Lo último que se encontraba en la memoria del herido era estar sumido en un abstracto universo de recuerdos. En ellas predominaba, una y otra vez, la imagen de una mujer hermosa que, aunque no logró identificar, lo sumía en el más exquisito éxtasis de ensueño. Su curvilínea figura, su maternal esencia, su gesto indescifrable, pero siempre permeado de pena, le resultaba maravilloso, familiar y su presentación le resultaba majestuosa, como si de una deidad se tratase. Recordó su estudio, los óleos secos esparcidos en el lugar y sintió laurgencia de terminar su mejor obra, ahora abandonada.
Se imaginó a sí mismo triunfando en Milán, en Roma, a través de toda Italia. Vio a aquella mujer de ojos claros sonriéndole cálidamente, y un nombre provisional apareció en su mente: Doménica. Era su musa, era su todo, tan sagrada para él como lo era el domingo, día de resurrección de Cristo. La sintió tan real como el sol, la buscaría hasta el cansancio y dedicaría cada obra a su belleza. Era un artista reconocido, lo que le llenaba de ilusión y de orgullo. Pensaba en su legado artístico, siendo consagrado por los más altos críticos del arte y agradecía a Dios por haber sido benevolente con él.

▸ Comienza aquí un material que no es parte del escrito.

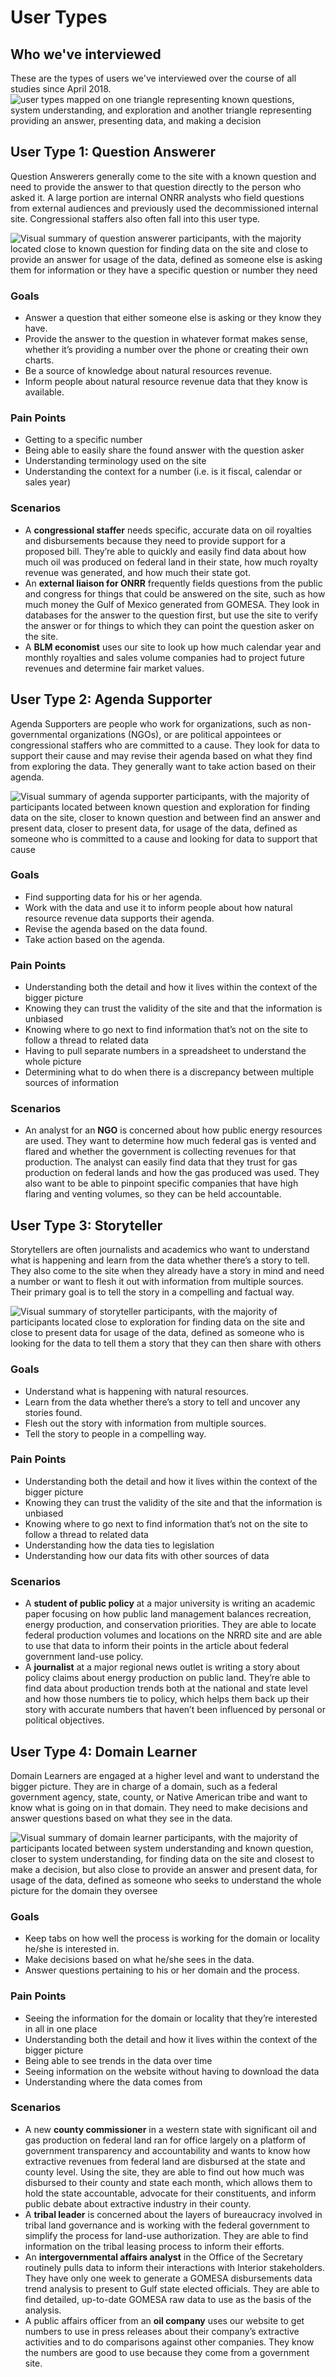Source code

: # User Types
## Who we've interviewed
These are the types of users we've interviewed over the course of all studies since April 2018. 
![user types mapped on one triangle representing known questions, system understanding, and exploration and another triangle representing providing an answer, presenting data, and making a decision](https://github.com/ONRR/doi-extractives-data/blob/research/research/00_UserTypes/AllUsers.PNG)

## User Type 1: Question Answerer
Question Answerers generally come to the site with a known question and need to provide the answer to that question directly to the person who asked it. A large portion are internal ONRR analysts who field questions from external audiences and previously used the decommissioned internal site. Congressional staffers also often fall into this user type.

![Visual summary of question answerer participants, with the majority located close to known question for finding data on the site and close to provide an answer for usage of the data, defined as someone else is asking them for information or they have a specific question or number they need](https://github.com/ONRR/doi-extractives-data/blob/research/research/00_UserTypes/QuestionAnswerers.PNG)

### Goals 
* Answer a question that either someone else is asking or they know they have.
* Provide the answer to the question in whatever format makes sense, whether it’s providing a number over the phone or creating their own charts.
* Be a source of knowledge about natural resources revenue.
* Inform people about natural resource revenue data that they know is available.

### Pain Points
* Getting to a specific number
* Being able to easily share the found answer with the question asker
* Understanding terminology used on the site
* Understanding the context for a number (i.e. is it fiscal, calendar or sales year)

### Scenarios
* A **congressional staffer** needs specific, accurate data on oil royalties and disbursements because they need to provide support for a proposed bill. They’re able to quickly and easily find data about how much oil was produced on federal land in their state, how much royalty revenue was generated, and how much their state got.
* An **external liaison for ONRR** frequently fields questions from the public and congress for things that could be answered on the site, such as how much money the Gulf of Mexico generated from GOMESA. They look in databases for the answer to the question first, but use the site to verify the answer or for things to which they can point the question asker on the site.
* A **BLM economist** uses our site to look up how much calendar year and monthly royalties and sales volume companies had to project future revenues and determine fair market values. 

## User Type 2: Agenda Supporter
Agenda Supporters are people who work for organizations, such as non-governmental organizations (NGOs), or are political appointees or congressional staffers who are committed to a cause. They look for data to support their cause and may revise their agenda based on what they find from exploring the data. They generally want to take action based on their agenda.

![Visual summary of agenda supporter participants, with the majority of participants located between known question and exploration for finding data on the site, closer to known question and between find an answer and present data, closer to present data, for usage of the data, defined as someone who is committed to a cause and looking for data to support that cause](https://github.com/ONRR/doi-extractives-data/blob/research/research/00_UserTypes/AgendaSupporters.PNG)
### Goals 
* Find supporting data for his or her agenda.
* Work with the data and use it to inform people about how natural resource revenue data supports their agenda.
* Revise the agenda based on the data found.
* Take action based on the agenda.

### Pain Points
* Understanding both the detail and how it lives within the context of the bigger picture
* Knowing they can trust the validity of the site and that the information is unbiased
* Knowing where to go next to find information that’s not on the site to follow a thread to related data
* Having to pull separate numbers in a spreadsheet to understand the whole picture
* Determining what to do when there is a discrepancy between multiple sources of information

### Scenarios
* An analyst for an **NGO** is concerned about  how public energy resources are used. They want to determine how much federal gas is vented and flared and whether the government is collecting revenues for that production. The analyst can easily find data that they trust for gas production on federal lands and how the gas produced was used. They also want to be able to pinpoint specific companies that have high flaring and venting volumes, so they can be held accountable.

## User Type 3: Storyteller
Storytellers are often journalists and academics who want to understand what is happening and learn from the data whether there’s a story to tell. They also come to the site when they already have a story in mind and need a number or want to flesh it out with information from multiple sources. Their primary goal is to tell the story in a compelling and factual way.

![Visual summary of storyteller participants, with the majority of participants located close to exploration for finding data on the site and close to present data for usage of the data, defined as someone who is looking for the data to tell them a story that they can then share with others](https://github.com/ONRR/doi-extractives-data/blob/research/research/00_UserTypes/Storytellers.PNG)

### Goals 
* Understand what is happening with natural resources.
* Learn from the data whether there’s a story to tell and uncover any stories found.
* Flesh out the story with information from multiple sources.
* Tell the story to people in a compelling way.

### Pain Points
* Understanding both the detail and how it lives within the context of the bigger picture
* Knowing they can trust the validity of the site and that the information is unbiased
* Knowing where to go next to find information that’s not on the site to follow a thread to related data
* Understanding how the data ties to legislation
* Understanding how our data fits with other sources of data

### Scenarios
* A **student of public policy** at a major university is writing an academic paper focusing on how public land management balances recreation, energy production, and conservation priorities. They are able to locate federal production volumes and locations on the NRRD site and are able to use that data to inform their points in the article about federal government land-use policy.
* A **journalist** at a major regional news outlet is writing a story about policy claims about energy production on public land. They’re able to find data about production trends both at the national and state level and how those numbers tie to policy, which helps them back up their story with accurate numbers that haven’t been influenced by personal or political objectives.

## User Type 4: Domain Learner
Domain Learners are engaged at a higher level and want to understand the bigger picture. They are in charge of a domain, such as a federal government agency, state, county, or Native American tribe and want to know what is going on in that domain. They need to make decisions and answer questions based on what they see in the data.

![Visual summary of domain learner participants, with the majority of participants located between system understanding and known question, closer to system understanding, for finding data on the site and closest to make a decision, but also close to provide an answer and present data, for usage of the data, defined as someone who seeks to understand the whole picture for the domain they oversee](https://github.com/ONRR/doi-extractives-data/blob/research/research/00_UserTypes/DomainLearners.PNG)

### Goals 
* Keep tabs on how well the process is working for the domain or locality he/she is interested in.
* Make decisions based on what he/she sees in the data.
* Answer questions pertaining to his or her domain and the process.

### Pain Points
* Seeing the information for the domain or locality that they’re interested in all in one place
* Understanding both the detail and how it lives within the context of the bigger picture
* Being able to see trends in the data over time
* Seeing information on the website without having to download the data
* Understanding where the data comes from

### Scenarios
* A new **county commissioner** in a western state with significant oil and gas production on federal land ran for office largely on a platform of government transparency and accountability and wants to know how extractive revenues from federal land are disbursed at the state and county level. Using the site, they are able to find out how much was disbursed to their county and state each month, which allows them to hold the state accountable, advocate for their constituents, and inform public debate about extractive industry in their county.
* A **tribal leader** is concerned about the layers of bureaucracy involved in tribal land governance and is working with the federal government to simplify the process for land-use authorization. They are able to find information on the tribal leasing process to inform their efforts.
* An **intergovernmental affairs analyst** in the Office of the Secretary routinely pulls data to inform their interactions with Interior stakeholders. They have only one week to generate a GOMESA disbursements data trend analysis to present to Gulf state elected officials. They are able to find detailed, up-to-date GOMESA raw data to use as the basis of the analysis.
* A public affairs officer from an **oil company** uses our website to get numbers to use in press releases about their company’s extractive activities and to do comparisons against other companies.  They know the numbers are good to use because they come from a government site.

Pero toda ilusión perece ante la realidad. Algo irrumpía en su idilio, pues sintió que le martillaban la cabeza. Despertó asustado, alzó la mirada y vio a un hombre alto y de largos bigotes mirándole acusatoriamente. Supo que era un militar por su porte endurecido. “Por fin le hemos encontrado.” Dijo Totti. Él se alzó indignado «Mi nombre es Lorenzo Salvatore, y a menos que el arte sea un crimen, no soy ningún delincuente” exclamó. “Usted es un loco, ¿cómo se atreve a tomar el nombre del maestro después de haberlo matado? Toda Florencia sabe que no es más que un miserable asesino”.
Filippo Grimaldi desenmascaró su enfermizo ser tras soltar una risotada, y su mente abortó sangrientamente la falsa identidad construida por su locura. Pronto brotaron lágrimas de sus ojos. Había sido miserable bajo la sombra de Salvatore cuando fue su resignado aprendiz. Y rememoró el frenesí de la pelea cuando lo apuñaló hasta la muerte, ciego de envidia. Doménica, su ídolo, su diosa de delirios y fantasías que lo había acompañado a través de su agonía, cayó y adoptó la forma de su esposa, Giulia, quien también falleció, en su momento,en sus manos cuando intentó con preocupación advertirle de su creciente locura. Pronto él también cayó, muerto en el patio de la prisión del Bargello con el peso de sus pecados, que se llevaría a las profundidades del infierno.